L’exposition présente également un studio photo similaire à celui de Kameni, un espace intimiste équipé de deux sièges rembourrés, d’un fond, d’accessoires, d’un éclairage et d’un trépied. (Les accessoires occupaient une place centrale dans la photographie de studio en Afrique de l’Ouest.) L’espace reproduit la disposition spécifique du studio de Kameni, avec un fond neutre et un tapis à motifs. Les visiteurs ont la possibilité de créer leur propre œuvre d’art, à aimer et à partager avec leurs amis une fois rentrés chez eux. 

« L’idée du studio est venue du groupe de discussion, qui était très enthousiaste à l’idée que les gens puissent regarder les photographies du studio, vivre l’expérience du studio Kameni et essayer de se représenter eux-mêmes », a déclaré M. Gallant. 

Après avoir organisé une session de commentaires sur l’exposition avec les professeurs, les étudiants et les membres de la communauté, M. Gallant a déclaré que l’équipe avait appris que de nombreux étudiants s’intéressaient particulièrement à la photographie de studio africaine historique. L’exposition sert désormais non seulement à présenter le travail de Kameni, mais aussi à donner un aperçu de l’histoire du Cameroun à l’apogée de son indépendance. 

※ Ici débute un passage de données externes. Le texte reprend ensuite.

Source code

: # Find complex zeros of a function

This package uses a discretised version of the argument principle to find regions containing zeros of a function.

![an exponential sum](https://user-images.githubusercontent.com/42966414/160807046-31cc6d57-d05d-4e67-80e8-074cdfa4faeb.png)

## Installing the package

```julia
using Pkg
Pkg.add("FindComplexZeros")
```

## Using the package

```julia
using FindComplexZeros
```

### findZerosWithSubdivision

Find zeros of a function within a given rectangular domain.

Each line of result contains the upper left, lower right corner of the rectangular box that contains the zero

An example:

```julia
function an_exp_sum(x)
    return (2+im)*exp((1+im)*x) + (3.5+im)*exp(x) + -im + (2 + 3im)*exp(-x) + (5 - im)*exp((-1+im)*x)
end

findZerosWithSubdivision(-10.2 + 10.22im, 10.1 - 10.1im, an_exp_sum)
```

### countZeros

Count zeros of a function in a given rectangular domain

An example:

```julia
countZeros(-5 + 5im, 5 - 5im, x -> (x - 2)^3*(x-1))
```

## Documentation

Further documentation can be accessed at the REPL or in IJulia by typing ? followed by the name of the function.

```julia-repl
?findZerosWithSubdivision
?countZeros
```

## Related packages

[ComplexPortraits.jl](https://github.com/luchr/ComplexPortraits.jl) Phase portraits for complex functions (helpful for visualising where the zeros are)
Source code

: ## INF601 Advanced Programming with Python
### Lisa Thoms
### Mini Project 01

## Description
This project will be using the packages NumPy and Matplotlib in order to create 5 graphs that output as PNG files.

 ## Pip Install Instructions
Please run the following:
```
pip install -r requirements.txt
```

« Il est évident que de nombreuses personnes dans l’ouest du Massachusetts ne connaissent pas du tout l’histoire du Cameroun, qui est incroyablement compliquée », a déclaré M. Gallant. 

L’exposition comprend une interview vidéo de Kameni, dans laquelle il déclare que « les idées ont été créées pour être partagées avec les autres ». L’exposition de Kameni nous rappelle que la collaboration artistique est bénéfique pour notre mémoire collective. Elle nous permet de nous souvenir et de commémorer des moments spécifiques de notre vie. Alors que nous continuons à documenter nos années à Smith, nous pouvons nous inspirer de l’attention portée aux détails et au charisme des photos par Kameni, tout en continuant à partager notre propre nyanga avec nos proches.

« Michel Kameni : Portraits d’une Afrique indépendante » est exposée jusqu’au 4 janvier 2026.